Among the records that follow, count the lines with the string "计算机器与智能"; report only that count.

━━━ Dataset extract ━━━

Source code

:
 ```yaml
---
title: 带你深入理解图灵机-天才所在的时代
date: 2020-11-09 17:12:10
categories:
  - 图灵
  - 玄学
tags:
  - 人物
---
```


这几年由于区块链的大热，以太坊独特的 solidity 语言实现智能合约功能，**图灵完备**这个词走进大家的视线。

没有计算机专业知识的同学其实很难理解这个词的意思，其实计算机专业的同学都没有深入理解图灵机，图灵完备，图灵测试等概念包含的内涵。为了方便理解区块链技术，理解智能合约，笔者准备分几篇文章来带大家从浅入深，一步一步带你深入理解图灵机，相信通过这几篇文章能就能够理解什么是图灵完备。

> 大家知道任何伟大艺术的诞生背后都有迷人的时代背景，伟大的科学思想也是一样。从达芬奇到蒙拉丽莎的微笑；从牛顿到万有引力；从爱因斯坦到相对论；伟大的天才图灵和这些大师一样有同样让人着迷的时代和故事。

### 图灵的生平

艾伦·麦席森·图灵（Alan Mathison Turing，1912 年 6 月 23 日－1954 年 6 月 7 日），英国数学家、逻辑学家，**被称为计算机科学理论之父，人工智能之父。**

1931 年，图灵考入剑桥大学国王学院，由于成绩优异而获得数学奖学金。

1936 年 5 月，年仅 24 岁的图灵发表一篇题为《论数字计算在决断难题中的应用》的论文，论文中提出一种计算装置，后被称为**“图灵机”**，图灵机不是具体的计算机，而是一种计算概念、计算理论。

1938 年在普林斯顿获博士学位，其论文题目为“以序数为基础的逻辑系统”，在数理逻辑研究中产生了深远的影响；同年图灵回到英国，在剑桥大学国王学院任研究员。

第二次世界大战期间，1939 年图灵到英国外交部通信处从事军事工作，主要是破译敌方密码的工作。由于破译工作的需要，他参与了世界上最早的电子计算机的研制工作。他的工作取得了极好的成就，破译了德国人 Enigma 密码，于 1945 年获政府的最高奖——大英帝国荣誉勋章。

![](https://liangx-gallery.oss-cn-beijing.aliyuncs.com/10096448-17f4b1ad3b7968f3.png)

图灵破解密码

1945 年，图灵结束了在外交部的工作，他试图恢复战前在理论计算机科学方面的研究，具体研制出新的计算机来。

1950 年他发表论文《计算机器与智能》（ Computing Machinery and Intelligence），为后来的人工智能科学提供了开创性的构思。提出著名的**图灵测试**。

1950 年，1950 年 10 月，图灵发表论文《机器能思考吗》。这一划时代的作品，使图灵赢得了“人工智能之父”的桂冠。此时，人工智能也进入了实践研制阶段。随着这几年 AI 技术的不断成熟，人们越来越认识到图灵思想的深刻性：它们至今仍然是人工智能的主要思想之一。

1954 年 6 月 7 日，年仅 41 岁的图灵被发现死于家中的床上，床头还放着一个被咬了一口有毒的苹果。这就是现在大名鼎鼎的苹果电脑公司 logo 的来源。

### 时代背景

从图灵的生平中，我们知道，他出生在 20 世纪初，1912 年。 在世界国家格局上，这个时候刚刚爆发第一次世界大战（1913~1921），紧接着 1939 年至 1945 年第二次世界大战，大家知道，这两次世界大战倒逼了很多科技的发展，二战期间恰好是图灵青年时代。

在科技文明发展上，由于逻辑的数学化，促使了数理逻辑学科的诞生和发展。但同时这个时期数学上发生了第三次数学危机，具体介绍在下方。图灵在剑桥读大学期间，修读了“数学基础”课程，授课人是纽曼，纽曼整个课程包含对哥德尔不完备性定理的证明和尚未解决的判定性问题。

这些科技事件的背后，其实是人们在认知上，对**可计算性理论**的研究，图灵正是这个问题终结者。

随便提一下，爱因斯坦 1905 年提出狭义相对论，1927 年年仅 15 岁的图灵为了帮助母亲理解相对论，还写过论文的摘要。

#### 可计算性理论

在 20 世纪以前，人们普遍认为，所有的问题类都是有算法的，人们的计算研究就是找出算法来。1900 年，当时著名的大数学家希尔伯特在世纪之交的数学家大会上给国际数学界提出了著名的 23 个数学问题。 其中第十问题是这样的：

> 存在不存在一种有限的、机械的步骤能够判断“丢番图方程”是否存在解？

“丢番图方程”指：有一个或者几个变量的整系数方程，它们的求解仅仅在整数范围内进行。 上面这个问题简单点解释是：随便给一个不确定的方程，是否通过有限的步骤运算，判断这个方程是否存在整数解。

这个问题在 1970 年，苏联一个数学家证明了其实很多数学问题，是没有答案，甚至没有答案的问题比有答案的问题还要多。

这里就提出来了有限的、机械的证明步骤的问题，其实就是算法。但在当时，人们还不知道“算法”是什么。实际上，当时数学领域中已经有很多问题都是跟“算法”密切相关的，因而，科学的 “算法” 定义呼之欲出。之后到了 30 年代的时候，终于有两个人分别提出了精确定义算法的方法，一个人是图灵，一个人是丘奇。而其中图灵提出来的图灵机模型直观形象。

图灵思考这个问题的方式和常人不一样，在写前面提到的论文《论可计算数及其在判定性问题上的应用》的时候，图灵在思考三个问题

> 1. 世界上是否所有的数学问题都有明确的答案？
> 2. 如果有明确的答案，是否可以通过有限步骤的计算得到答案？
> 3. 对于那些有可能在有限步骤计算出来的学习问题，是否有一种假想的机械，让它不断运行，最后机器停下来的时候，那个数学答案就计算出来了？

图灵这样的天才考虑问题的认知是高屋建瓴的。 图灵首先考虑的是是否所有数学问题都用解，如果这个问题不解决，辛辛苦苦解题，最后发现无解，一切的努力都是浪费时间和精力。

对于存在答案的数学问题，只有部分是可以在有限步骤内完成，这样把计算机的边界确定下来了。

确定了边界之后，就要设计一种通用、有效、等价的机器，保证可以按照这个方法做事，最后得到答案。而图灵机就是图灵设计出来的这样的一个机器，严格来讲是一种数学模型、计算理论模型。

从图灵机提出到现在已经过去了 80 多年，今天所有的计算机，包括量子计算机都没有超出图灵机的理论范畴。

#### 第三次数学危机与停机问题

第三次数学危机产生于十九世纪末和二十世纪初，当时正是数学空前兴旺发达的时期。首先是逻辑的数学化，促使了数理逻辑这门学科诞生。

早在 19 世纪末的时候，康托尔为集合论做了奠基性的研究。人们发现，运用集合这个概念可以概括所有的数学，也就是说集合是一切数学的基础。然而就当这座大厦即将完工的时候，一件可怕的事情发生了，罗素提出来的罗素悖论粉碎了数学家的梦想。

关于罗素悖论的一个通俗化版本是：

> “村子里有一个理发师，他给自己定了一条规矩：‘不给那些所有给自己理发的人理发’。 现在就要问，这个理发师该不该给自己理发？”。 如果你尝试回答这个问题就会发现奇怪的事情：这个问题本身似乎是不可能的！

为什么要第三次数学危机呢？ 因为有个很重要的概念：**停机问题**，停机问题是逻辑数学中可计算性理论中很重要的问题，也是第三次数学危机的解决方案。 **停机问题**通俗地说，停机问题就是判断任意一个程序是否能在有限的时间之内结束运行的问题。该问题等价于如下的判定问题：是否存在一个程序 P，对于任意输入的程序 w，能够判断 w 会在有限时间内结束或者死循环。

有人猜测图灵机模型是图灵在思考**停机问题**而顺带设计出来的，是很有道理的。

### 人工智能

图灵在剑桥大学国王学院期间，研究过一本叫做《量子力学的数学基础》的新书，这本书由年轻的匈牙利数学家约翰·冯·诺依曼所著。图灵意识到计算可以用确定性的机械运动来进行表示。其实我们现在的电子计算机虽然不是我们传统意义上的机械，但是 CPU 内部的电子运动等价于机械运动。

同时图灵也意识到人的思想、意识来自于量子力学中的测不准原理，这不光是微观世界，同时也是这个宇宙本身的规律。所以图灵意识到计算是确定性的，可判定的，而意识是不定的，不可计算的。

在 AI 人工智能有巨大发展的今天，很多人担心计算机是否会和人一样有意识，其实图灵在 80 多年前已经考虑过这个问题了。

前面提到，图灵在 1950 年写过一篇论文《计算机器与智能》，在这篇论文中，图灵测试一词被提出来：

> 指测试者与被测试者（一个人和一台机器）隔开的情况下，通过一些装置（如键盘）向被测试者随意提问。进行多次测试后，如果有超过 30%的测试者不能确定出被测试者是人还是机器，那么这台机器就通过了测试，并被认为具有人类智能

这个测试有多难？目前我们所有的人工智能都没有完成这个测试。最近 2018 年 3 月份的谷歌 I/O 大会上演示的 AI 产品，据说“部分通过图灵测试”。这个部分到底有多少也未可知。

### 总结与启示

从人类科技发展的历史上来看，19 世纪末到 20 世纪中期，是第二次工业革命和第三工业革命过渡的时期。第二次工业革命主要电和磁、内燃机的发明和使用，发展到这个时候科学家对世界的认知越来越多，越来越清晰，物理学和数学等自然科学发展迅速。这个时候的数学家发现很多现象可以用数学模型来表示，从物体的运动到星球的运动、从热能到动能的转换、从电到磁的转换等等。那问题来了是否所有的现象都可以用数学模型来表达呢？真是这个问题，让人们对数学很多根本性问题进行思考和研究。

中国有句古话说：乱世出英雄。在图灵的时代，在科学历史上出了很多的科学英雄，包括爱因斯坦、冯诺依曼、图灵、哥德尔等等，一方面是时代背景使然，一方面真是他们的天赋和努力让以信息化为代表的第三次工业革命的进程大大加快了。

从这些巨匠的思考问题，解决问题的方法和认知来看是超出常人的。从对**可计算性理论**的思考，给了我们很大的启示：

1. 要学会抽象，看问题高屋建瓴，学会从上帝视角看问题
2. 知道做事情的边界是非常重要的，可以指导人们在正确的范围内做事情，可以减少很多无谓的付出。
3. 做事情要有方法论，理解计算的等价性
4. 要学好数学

━━━

■ Problem solution
2